Yukarıda oldukça kalabalık olan ‘Karşılama Heyeti’ listesinde 31’nci sırada bulunan Lütfi Türker Bey, o gün için şunları anlatmıştır:
…”Paşa’yı Gezirlik mevkiinde bekledik. Otomobille geldi. Önümüzde durdu. Hepimizi selâmladı ve ellerimizi sıktı. Üstünde liva üniforması vardı. Hükümet binasına gittik. Eşraf ve ulemayı istedi. Oradakilere kısaca: …”birçok deliller göstererek memleketin akıbetinin vahim olduğundan, İstanbul hükümetinin bunun önüne geçemeyeceğini söyledi. Türkler kendi namus ve şereflerini muhafaza edeceklerinden emin olduğunu”da ilave etti. Sonra …“İçinizden bir heyet seçiniz. Gece uzun uzun konuşalım!” dedi. Gece sekiz kişilik bir heyet seçtik. Kaldıkları eve gittik. Orada vaziyeti daha geniş bir surette izah ettiler… (Bakınız: Enver Behnan Şapolyo, “Mustafa Kemal Atatürk”, 2018, Sf:278)”
Mustafa Kemal Paşa’nın mahiyetindekilerden Hüsrev Gerede ise aynı günü şöyle anlatmıştır:
…”Havza’dan Amasya’ya gelişimizde şehre gelinceye kadar bizi karşılayan olmamıştı ama en gönülden coşkun karşılama Amasya’da oldu.
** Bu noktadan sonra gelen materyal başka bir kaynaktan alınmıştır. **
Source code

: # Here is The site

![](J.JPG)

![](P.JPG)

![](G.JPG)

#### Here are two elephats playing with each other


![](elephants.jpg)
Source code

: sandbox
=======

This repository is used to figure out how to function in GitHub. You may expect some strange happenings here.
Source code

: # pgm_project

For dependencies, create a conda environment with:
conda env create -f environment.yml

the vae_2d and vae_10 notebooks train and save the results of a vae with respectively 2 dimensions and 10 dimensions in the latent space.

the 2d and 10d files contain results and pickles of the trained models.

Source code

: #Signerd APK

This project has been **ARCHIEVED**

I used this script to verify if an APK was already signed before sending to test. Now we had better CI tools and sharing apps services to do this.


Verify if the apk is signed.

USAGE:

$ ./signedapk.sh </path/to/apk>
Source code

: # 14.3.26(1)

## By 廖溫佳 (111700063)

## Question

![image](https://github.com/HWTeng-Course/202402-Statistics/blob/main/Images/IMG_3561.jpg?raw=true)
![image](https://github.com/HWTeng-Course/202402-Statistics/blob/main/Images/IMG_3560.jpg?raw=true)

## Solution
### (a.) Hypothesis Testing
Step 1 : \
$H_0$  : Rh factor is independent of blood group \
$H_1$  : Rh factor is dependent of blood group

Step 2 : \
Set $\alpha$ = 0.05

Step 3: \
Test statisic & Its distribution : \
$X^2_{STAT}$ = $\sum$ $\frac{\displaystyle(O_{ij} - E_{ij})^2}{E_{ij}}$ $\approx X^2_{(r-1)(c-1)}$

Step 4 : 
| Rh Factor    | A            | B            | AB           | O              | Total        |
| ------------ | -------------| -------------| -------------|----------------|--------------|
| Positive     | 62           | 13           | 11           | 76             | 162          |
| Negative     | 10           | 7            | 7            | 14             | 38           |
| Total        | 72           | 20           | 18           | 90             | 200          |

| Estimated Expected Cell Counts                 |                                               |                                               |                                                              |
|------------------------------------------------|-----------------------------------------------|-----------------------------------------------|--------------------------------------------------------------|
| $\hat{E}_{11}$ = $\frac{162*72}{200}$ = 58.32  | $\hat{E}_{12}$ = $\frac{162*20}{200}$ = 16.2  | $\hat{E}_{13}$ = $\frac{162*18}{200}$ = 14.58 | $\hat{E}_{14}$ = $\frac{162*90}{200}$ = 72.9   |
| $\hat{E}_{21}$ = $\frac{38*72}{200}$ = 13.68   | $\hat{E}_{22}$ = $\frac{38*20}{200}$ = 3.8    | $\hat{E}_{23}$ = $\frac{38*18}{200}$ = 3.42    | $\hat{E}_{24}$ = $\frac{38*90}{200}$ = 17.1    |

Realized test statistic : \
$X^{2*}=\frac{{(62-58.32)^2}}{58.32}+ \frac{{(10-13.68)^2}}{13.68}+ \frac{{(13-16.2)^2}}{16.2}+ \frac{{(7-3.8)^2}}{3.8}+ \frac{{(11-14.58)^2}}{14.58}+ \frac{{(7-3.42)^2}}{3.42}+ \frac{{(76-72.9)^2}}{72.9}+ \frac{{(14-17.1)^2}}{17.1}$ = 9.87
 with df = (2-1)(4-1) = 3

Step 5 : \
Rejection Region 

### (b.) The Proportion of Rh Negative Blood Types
Daha sonra azmi, heyecanı, hareketliliği ve karar Kat ‘iliği ile bizi hayran bırakan Müftü Hacı Tevfik Efendi yanındaki eşraf heyeti ile geldi ve neden yollara düştüğümüzün idraki içinde olduğunu anlatan hava içinde, adeta minberden vaaz edercesine kelime ve harflerin üzerine basarak;
—“Beldemize hoş geldiğiniz Paşa… Bütün Amasya emrinizdedir. Gazanız mübarek olsun ” dedi.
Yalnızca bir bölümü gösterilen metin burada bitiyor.